Each format has unique advantages. For a detailed walkthrough, see our export process documentation.

How do I improve the inference speed of my YOLO26 model on an Intel CPU?

To enhance inference speed on Intel CPUs, you can deploy your YOLO26 model using Intel's OpenVINO toolkit. OpenVINO offers significant performance boosts by optimizing models to leverage Intel hardware efficiently.

  1. Convert your YOLO26 model to the OpenVINO format using the model.export() function.
  2. Follow the detailed setup guide in the Intel OpenVINO Export documentation.

For more insights, check out our blog post.

Can I deploy YOLO26 models on mobile devices?

Yes, YOLO26 models can be deployed on mobile devices using TensorFlow Lite (TF Lite) for both Android and iOS platforms.
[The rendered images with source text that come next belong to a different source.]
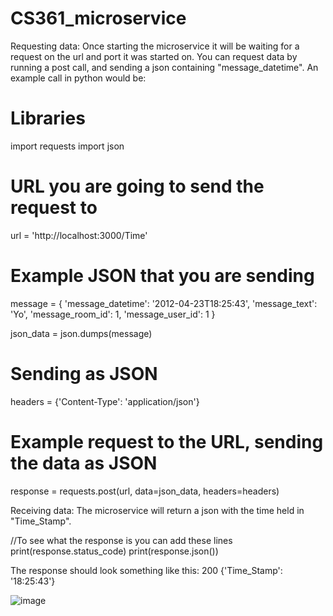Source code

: # CS361_microservice

Requesting data: Once starting the microservice it will be waiting for a request on the url and port it was started on. You can request data by running a post call, and sending a json containing "message_datetime". 
An example call in python would be:

# Libraries
import requests
import json

# URL you are going to send the request to
url = 'http://localhost:3000/Time'

# Example JSON that you are sending
message = {
    'message_datetime': '2012-04-23T18:25:43',
    'message_text': 'Yo',
    'message_room_id': 1,
    'message_user_id': 1
}

json_data = json.dumps(message)

# Sending as JSON
headers = {'Content-Type': 'application/json'}

# Example request to the URL, sending the data as JSON
response = requests.post(url, data=json_data, headers=headers)




Receiving data: The microservice will return a json with the time held in "Time_Stamp". 

//To see what the response is you can add these lines 
print(response.status_code)
print(response.json())

The response should look something like this:
200
{'Time_Stamp': '18:25:43'}



![image](https://github.com/hernada3/CS361_microservice/assets/147652557/06d95ea5-a325-4afa-b8bf-b8ca7eae845a)

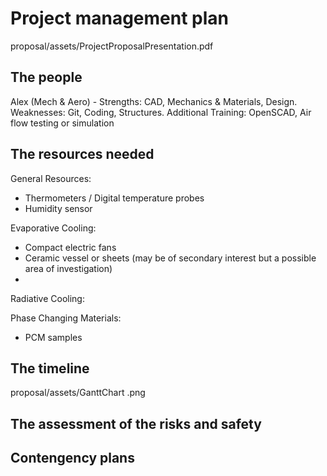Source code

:# Project management plan

proposal/assets/ProjectProposalPresentation.pdf
## The people

Alex (Mech & Aero) - Strengths: CAD, Mechanics & Materials, Design. Weaknesses: Git, Coding, Structures. Additional Training: OpenSCAD, Air flow testing or simulation 



## The resources needed

General Resources:
- Thermometers / Digital temperature probes
- Humidity sensor 

Evaporative Cooling:
- Compact electric fans
- Ceramic vessel or sheets (may be of secondary interest but a possible area of investigation)
- 

Radiative Cooling:

Phase Changing Materials:

- PCM samples
## The timeline
proposal/assets/GanttChart .png


## The assessment of the risks and safety



## Contengency plans
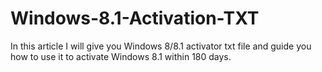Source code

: # Windows-8.1-Activation-TXT
In this article I will give you Windows 8/8.1 activator txt file and guide you how to use it to activate Windows 8.1 within 180 days.
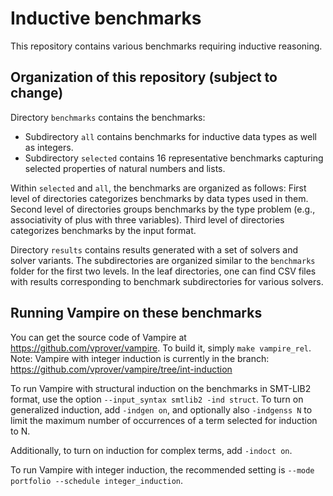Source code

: # Inductive benchmarks

This repository contains various benchmarks requiring inductive reasoning.

## Organization of this repository (subject to change)

Directory `benchmarks` contains the benchmarks:
* Subdirectory `all` contains benchmarks for inductive
data types as well as integers.
* Subdirectory `selected` contains 16 representative benchmarks
capturing selected properties of natural numbers and lists.

Within `selected` and `all`, the benchmarks are organized as follows:
First level of directories categorizes benchmarks by data types used
in them.
Second level of directories groups benchmarks by the type problem
(e.g., associativity of plus with three variables).
Third level of directories categorizes benchmarks by the input format.

Directory `results` contains results generated with a set of solvers
and solver variants. The subdirectories are organized similar to
the `benchmarks` folder for the first two levels. In the leaf directories,
one can find CSV files with results corresponding to benchmark
subdirectories for various solvers.

## Running Vampire on these benchmarks

You can get the source code of Vampire at https://github.com/vprover/vampire.
To build it, simply `make vampire_rel`.
Note: Vampire with integer induction is currently in the branch:
https://github.com/vprover/vampire/tree/int-induction

To run Vampire with structural induction on the benchmarks in SMT-LIB2
format, use the option `--input_syntax smtlib2 -ind struct`.
To turn on generalized induction, add `-indgen on`, and optionally
also `-indgenss N` to limit the maximum number of occurrences of a term
selected for induction to N.

Additionally, to turn on induction for complex terms, add `-indoct on`.

To run Vampire with integer induction, the recommended setting is
`--mode portfolio --schedule integer_induction`.
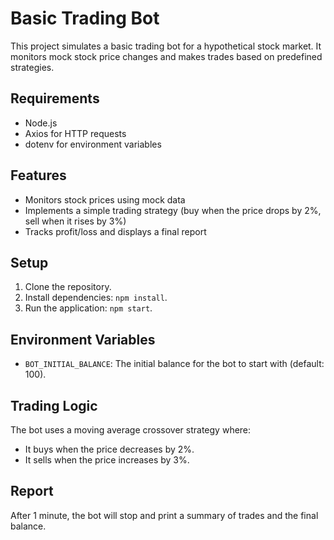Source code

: # Basic Trading Bot

This project simulates a basic trading bot for a hypothetical stock market. It monitors mock stock price changes and makes trades based on predefined strategies.

## Requirements
- Node.js
- Axios for HTTP requests
- dotenv for environment variables

## Features
- Monitors stock prices using mock data
- Implements a simple trading strategy (buy when the price drops by 2%, sell when it rises by 3%)
- Tracks profit/loss and displays a final report

## Setup

1. Clone the repository.
2. Install dependencies: `npm install`.
3. Run the application: `npm start`.

## Environment Variables
- `BOT_INITIAL_BALANCE`: The initial balance for the bot to start with (default: 100).

## Trading Logic
The bot uses a moving average crossover strategy where:
- It buys when the price decreases by 2%.
- It sells when the price increases by 3%.

## Report
After 1 minute, the bot will stop and print a summary of trades and the final balance.
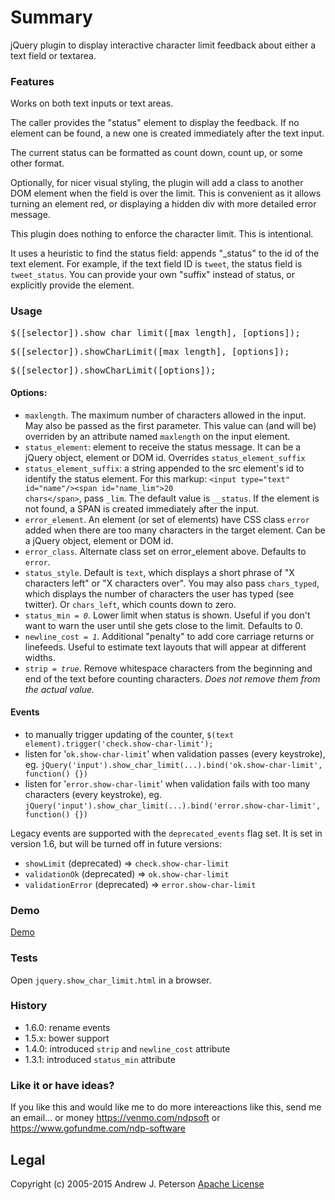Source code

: # Summary

jQuery plugin to display interactive character limit feedback about either 
a text field or textarea.


### Features

Works on both text inputs or text areas.

The caller provides the "status" element to display the feedback. If no element can be found,
a new one is created immediately after the text input.

The current status can be formatted as count down, count up, or some other format.

Optionally, for nicer visual styling, the plugin will add a class to another DOM 
element when the field is over the limit. This is convenient as it allows turning 
an element red, or displaying a hidden div with more detailed error message.

This plugin does nothing to enforce the character limit. This is intentional.

It uses a heuristic to find the status field: appends "_status" to the id of the
text element. For example, if the text field ID is <code>tweet</code>, the status 
field is <code>tweet_status</code>. You can provide your own "suffix" instead 
of status, or explicitly provide the element.

### Usage

<pre>$([selector]).show_char_limit([max_length], [options]);</pre>
<pre>$([selector]).showCharLimit([max_length], [options]);</pre>
<pre>$([selector]).showCharLimit([options]);</pre>

#### Options:

* <code>maxlength</code>. The maximum number of characters allowed in the input. May also be passed as the first parameter. 
  This value can (and will be) overriden by an attribute named <code>maxlength</code> on the input element.
* <code>status_element</code>: element to receive the status message. It can be a jQuery object, 
  element or DOM id. Overrides <code>status_element_suffix</code>
* <code>status_element_suffix</code>: a string appended to the src element's id to 
  identify the status element. For this markup: 
  <code>&lt;input type="text" id="name"/&gt;&lt;span id="name_lim"&gt;20 chars&lt;/span&gt;</code>, 
  pass <code>_lim</code>. The default value is <code>__status</code>. If the element is not found, 
  a SPAN is created immediately after the input.
* <code>error_element</code>. An element (or set of elements) have CSS class <code>error</code> added 
  when there are too many characters in the target element. Can be a jQuery object, element or DOM id.
* <code>error_class</code>. Alternate class set on error_element above. Defaults to <code>error</code>.
* <code>status_style</code>. Default is <code>text</code>, which displays a short phrase of 
  "X characters left" or "X characters over". You may also pass <code>chars_typed</code>, which 
  displays the number of characters the user has typed (see twitter). Or <code>chars_left</code>, 
  which counts down to zero.
* <code>status_min _= 0_</code>. Lower limit when status is shown. Useful if you don't want to 
  warn the user until she gets close to the limit. Defaults to 0.
* <code>newline_cost _= 1_</code>. Additional "penalty" to add core carriage returns or linefeeds. 
  Useful to estimate text layouts that will appear at different widths.
* <code>strip _= true_</code>. Remove whitespace characters from the beginning and end of the 
  text before counting characters. _Does not remove them from the actual value._


#### Events

* to manually trigger updating of the counter, <code>$(text element).trigger('check.show-char-limit');</code>
* listen for '<code>ok.show-char-limit</code>' when validation passes (every keystroke), eg.
  <code>jQuery('input').show_char_limit(...).bind('ok.show-char-limit', function() {})</code>
* listen for '<code>error.show-char-limit</code>' when validation fails with too many
  characters (every keystroke), eg.
  <code>jQuery('input').show_char_limit(...).bind('error.show-char-limit', function() {})</code>

Legacy events are supported with the `deprecated_events` flag set. It is set in version 1.6, but
will be turned off in future versions:
* `showLimit` (deprecated) => `check.show-char-limit`
* `validationOk` (deprecated) => `ok.show-char-limit`
* `validationError` (deprecated) => `error.show-char-limit`

### Demo

[Demo](http://www.ndpsoftware.com/show_char_limit.php)


### Tests

Open `jquery.show_char_limit.html` in a browser.


### History
* 1.6.0: rename events
* 1.5.x: bower support
* 1.4.0: introduced `strip` and `newline_cost` attribute
* 1.3.1: introduced `status_min` attribute

### Like it or have ideas?

If you like this and would like me to do more intereactions like this, send me an email... or money https://venmo.com/ndpsoft or  https://www.gofundme.com/ndp-software

## Legal

Copyright (c) 2005-2015 Andrew J. Peterson
[Apache License](https://github.com/ndp/show_char_limit/raw/master/LICENSE)

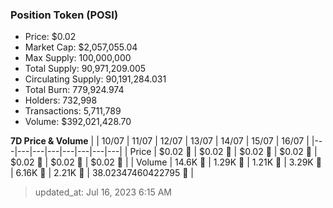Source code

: 
  ### Position Token (POSI)
  - Price: $0.02
  - Market Cap: $2,057,055.04
  - Max Supply: 100,000,000
  - Total Supply: 90,971,209.005
  - Circulating Supply: 90,191,284.031
  - Total Burn: 779,924.974
  - Holders: 732,998
  - Transactions: 5,711,789
  - Volume: $392,021,428.70

  **7D Price & Volume**
  | | 10&#x2F;07 | 11&#x2F;07 | 12&#x2F;07 | 13&#x2F;07 | 14&#x2F;07 | 15&#x2F;07 | 16&#x2F;07 |
  |---|---|---|---|---|---|---|---|
  | Price | $0.02 🚀 | $0.02 🔻 | $0.02 🔻 | $0.02 🚀 | $0.02 🔻 | $0.02 🔻 | $0.02 🔻 |
  | Volume | 14.6K 🚀 | 1.29K 🔻 | 1.21K 🔻 | 3.29K 🚀 | 6.16K 🚀 | 2.21K 🔻 | 38.02347460422795 🔻 |

  > updated_at: Jul 16, 2023 6:15 AM

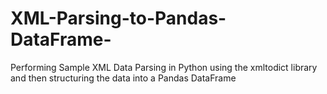 # XML-Parsing-to-Pandas-DataFrame-
Performing Sample XML Data Parsing in Python using the xmltodict library and then structuring the data into a Pandas DataFrame
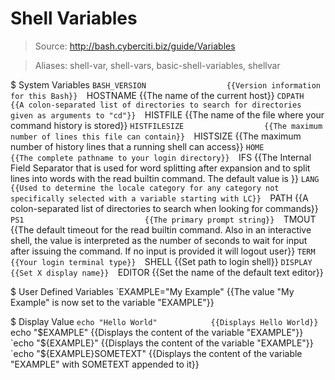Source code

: # Shell Variables

> Source: http://bash.cyberciti.biz/guide/Variables

> Aliases: shell-var, shell-vars, basic-shell-variables, shellvar

$ System Variables
    `BASH_VERSION                  {{Version information for this Bash}} 
    `HOSTNAME                      {{The name of the current host}} 
    `CDPATH                        {{A colon-separated list of directories to search for directories given as arguments to "cd"}} 
    `HISTFILE                      {{The name of the file where your command history is stored}} 
    `HISTFILESIZE                  {{The maximum number of lines this file can contain}} 
    `HISTSIZE                      {{The maximum number of history lines that a running shell can access}} 
    `HOME                          {{The complete pathname to your login directory}} 
    `IFS                           {{The Internal Field Separator that is used for word splitting after expansion and to split lines into words with the read builtin command. The default value is <space><tab><newline>}} 
    `LANG                          {{Used to determine the locale category for any category not specifically selected with a variable starting with LC}} 
    `PATH                          {{A colon-separated list of directories to search when looking for commands}} 
    `PS1                           {{The primary prompt string}} 
    `TMOUT                         {{The default timeout for the read builtin command. Also in an interactive shell, the value is interpreted as the number of seconds to wait for input after issuing the command. If no input is provided it will logout user}} 
    `TERM                          {{Your login terminal type}} 
    `SHELL                         {{Set path to login shell}} 
    `DISPLAY                       {{Set X display name}} 
    `EDITOR                        {{Set the name of the default text editor}} 

$ User Defined Variables
    `EXAMPLE="My Example"          {{The value "My Example" is now set to the variable "EXAMPLE"}} 

$ Display Value
    `echo "Hello World"            {{Displays Hello World}} 
    `echo "$EXAMPLE"               {{Displays the content of the variable "EXAMPLE"}} 
    `echo "${EXAMPLE}"             {{Displays the content of the variable "EXAMPLE"}} 
    `echo "${EXAMPLE}SOMETEXT"     {{Displays the content of the variable "EXAMPLE" with SOMETEXT appended to it}}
TF Lite is designed for mobile and embedded devices, providing efficient on-device inference.

!!! example

=== "Python"

    ```python
    # Export command for TFLite format
    model.export(format="tflite")
    ```

=== "CLI"

    ```bash
    # CLI command for TFLite export
    yolo export model=yolo26n.pt format=tflite
    ```

For more details on deploying models to mobile, refer to our TF Lite integration guide.

What factors should I consider when choosing a deployment format for my YOLO26 model?

When choosing a deployment format for YOLO26, consider the following factors:

  • Performance: Some formats like TensorRT provide exceptional speeds on NVIDIA GPUs, while OpenVINO is optimized for Intel hardware.
  • Compatibility: ONNX offers broad compatibility across different platforms.
  • Ease of Integration: Formats like CoreML or TF Lite are tailored for specific ecosystems like iOS and Android, respectively.
  • Community Support: Formats like PyTorch and TensorFlow have extensive community resources and support.

For a comparative analysis, refer to our export formats documentation.

How can I deploy YOLO26 models in a web application?

To deploy YOLO26 models in a web application, you can use TensorFlow.js (TF.js), which allows for running machine learning models directly in the browser. This approach eliminates the need for backend infrastructure and provides real-time performance.

  1. Export the YOLO26 model to the TF.js format.
  2. Integrate the exported model into your web application.

For step-by-step instructions, refer to our guide on TensorFlow.js integration.